I have my LP Unicos, #9s and to some extent T52s in a 3-4yr rotation (aprox. 2 boxes /year). That's the reason for so many. Anyway - LPs and Unicos never get old to me...... my biggest problem is forcing myself away from them lol.


----------



## danmdevries (Jan 31, 2014)

Currently I have about 60-70 sticks on hand. 

If this weather would ever break, I could get to smoking them. 

I can't see myself breaking 500+ cigars unless I had friends that also smoked but I'm the only person I know that enjoys cigars. My brother in law lives 3 hours away also enjoys cigars so I bring some whenever I head down there but that's about it. 

I do enjoy collecting stuff though. Really anything of interest to me, I tend to accumulate excessive quantities so I could see myself getting into the couple hundred cigar range fairly easily once I figure out more that I really like. Currently I'm still experimenting with samplers, though I've picked up a couple boxes of the gars I really like. 

I don't know however, where a well-rounded collection would meet excessive quantity. Spose if you can't get through your collection in your forseeable lifetime, maybe it's time to thin the herd. 

I can see my collection getting larger over time to the point that I need to cut back, but not for reasons of excessive quantity, but because I've found a handful of smokes to stick with and the rest just sit there.


----------



## ejewell (Feb 19, 2013)

Sir we (I mean me) do not take kindly to teases like that "i have too many cigars" and then no pictures! hahaha.

:fish:


----------



## SeanTheEvans (Dec 13, 2013)

penguinshockey said:


> I have my LP Unicos, #9s and to some extent T52s in a 3-4yr rotation (aprox. 2 boxes /year). That's the reason for so many. Anyway - LPs and Unicos never get old to me...... my biggest problem is forcing myself away from them lol.


Oh, not discounting your overwhelmingly impressive stash at all, but thanks for the explanation. I guess at 10/box it wouldn't be hard to go through 1 or 2 a year if you smoke them regularly. Being as they are so hard to find, I can understand trying to stash as much as possible as well, but I've heard they don't do so well after a lot of ageing as certain cigars tend to. (Possibly a little Unico jealousy existed in my initial posting as well, lol)
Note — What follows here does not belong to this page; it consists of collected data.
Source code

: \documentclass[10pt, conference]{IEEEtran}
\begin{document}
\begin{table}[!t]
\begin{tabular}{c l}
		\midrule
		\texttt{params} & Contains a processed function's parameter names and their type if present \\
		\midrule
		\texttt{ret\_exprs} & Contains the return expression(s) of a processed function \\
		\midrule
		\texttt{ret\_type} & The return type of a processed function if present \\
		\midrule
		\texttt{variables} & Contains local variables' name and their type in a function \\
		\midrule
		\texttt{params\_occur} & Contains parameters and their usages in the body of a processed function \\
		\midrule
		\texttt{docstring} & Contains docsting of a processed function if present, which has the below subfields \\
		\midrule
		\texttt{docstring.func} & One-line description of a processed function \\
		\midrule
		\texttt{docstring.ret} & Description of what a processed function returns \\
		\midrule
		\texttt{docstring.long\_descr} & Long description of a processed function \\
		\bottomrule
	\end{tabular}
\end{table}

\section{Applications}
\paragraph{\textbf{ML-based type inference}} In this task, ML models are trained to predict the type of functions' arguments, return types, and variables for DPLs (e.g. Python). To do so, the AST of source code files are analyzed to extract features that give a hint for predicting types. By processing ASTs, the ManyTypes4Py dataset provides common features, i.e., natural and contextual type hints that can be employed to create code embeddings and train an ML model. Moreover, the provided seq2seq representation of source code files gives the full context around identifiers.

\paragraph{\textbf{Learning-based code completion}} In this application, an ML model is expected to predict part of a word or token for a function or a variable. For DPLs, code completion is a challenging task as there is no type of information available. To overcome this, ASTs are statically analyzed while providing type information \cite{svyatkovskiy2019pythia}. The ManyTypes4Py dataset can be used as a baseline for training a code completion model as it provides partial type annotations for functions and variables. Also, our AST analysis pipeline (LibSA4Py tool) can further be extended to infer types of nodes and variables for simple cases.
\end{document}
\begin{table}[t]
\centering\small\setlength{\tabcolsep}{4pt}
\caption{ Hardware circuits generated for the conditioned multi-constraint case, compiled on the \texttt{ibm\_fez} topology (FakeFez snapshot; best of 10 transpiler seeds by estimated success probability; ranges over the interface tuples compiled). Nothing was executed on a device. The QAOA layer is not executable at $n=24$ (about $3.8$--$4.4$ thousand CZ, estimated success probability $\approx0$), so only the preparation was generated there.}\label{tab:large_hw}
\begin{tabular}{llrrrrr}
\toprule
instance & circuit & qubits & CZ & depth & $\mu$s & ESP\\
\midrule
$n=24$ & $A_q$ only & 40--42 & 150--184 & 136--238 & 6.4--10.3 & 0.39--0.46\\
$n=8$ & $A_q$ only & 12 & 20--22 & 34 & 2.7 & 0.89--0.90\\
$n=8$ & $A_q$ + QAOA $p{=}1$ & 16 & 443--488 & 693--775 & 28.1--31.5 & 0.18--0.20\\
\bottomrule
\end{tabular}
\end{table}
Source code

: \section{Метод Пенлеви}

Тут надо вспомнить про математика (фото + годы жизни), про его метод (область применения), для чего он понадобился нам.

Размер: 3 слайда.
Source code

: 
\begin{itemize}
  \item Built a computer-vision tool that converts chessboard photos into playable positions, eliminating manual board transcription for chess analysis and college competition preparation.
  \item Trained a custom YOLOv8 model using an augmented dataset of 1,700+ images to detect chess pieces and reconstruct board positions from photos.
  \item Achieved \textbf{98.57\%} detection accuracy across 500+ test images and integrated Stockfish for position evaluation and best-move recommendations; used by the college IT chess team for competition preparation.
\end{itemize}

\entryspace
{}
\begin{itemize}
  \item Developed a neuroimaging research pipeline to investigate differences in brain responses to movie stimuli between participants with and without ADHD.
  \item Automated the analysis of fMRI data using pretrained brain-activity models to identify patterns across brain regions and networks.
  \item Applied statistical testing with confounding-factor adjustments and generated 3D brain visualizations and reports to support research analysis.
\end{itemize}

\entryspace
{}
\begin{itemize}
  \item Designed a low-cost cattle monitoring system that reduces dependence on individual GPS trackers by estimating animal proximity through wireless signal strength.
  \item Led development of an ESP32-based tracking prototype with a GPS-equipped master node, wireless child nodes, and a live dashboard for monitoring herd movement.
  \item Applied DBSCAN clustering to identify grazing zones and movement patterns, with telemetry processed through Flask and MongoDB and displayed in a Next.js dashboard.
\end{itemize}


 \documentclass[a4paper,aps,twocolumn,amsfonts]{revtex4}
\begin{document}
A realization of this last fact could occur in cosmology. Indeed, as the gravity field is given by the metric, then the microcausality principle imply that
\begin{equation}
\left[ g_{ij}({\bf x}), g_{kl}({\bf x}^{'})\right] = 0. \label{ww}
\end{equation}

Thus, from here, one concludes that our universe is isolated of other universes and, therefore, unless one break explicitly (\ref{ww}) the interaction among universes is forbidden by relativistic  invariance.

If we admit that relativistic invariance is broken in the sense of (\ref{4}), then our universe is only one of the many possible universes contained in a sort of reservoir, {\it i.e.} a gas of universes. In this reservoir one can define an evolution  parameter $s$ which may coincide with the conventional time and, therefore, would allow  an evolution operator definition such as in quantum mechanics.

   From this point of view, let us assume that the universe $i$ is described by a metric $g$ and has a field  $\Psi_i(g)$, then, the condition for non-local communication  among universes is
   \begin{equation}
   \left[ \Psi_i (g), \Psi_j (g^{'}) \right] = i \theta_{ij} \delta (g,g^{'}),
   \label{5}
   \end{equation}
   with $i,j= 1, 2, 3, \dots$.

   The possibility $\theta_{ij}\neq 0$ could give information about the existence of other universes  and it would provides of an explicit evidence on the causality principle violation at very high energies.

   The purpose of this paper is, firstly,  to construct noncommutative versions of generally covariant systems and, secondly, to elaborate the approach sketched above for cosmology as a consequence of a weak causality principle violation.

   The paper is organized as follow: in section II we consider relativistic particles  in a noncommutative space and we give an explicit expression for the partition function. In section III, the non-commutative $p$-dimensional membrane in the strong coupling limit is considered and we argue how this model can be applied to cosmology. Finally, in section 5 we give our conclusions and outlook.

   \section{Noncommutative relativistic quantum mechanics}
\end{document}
Either way, do what you love, and it seems that you've had a lot of luck in that department! Smoke on brother:smoke2:


----------



## thechasm442 (Jan 21, 2014)

A year ago I had a humi with 10 sticks. Now I have a coolidor with 350+

It happens way too easy, and I smoke 4-10 a week


----------



## AuTechCoM (Jan 13, 2014)

I get told that I have too many cigars all the time. Right now i have about 120 in my rotation. its not that I "Collect" just to have them. I try to smoke at least 1 a day while i relax with an adult beverage right before bed. (I am so lucky to not have to deal with "winter months" of not smoking) So for me my "collection" is just my supplies for the next 120+/- days. I will say that i have learned my lesson with desktop humis now that I have 3 in operation and now i am working on a cabinet conversion at the pace of a snail. But too many cigars??? NEVER. the way I look at it i need to replace everything I smoke.


----------



## syphon101 (Sep 12, 2013)

thechasm442 said:


> A year ago I had a humi with 10 sticks. Now I have a coolidor with 350+
> 
> It happens way too easy, and I smoke 4-10 a week


I started with around 10 sticks, then I joined Puff... Now I'm setting at 200+ in just a few months. I'm the type of person that would love to have a massive collection, even if I couldn't smoke em all.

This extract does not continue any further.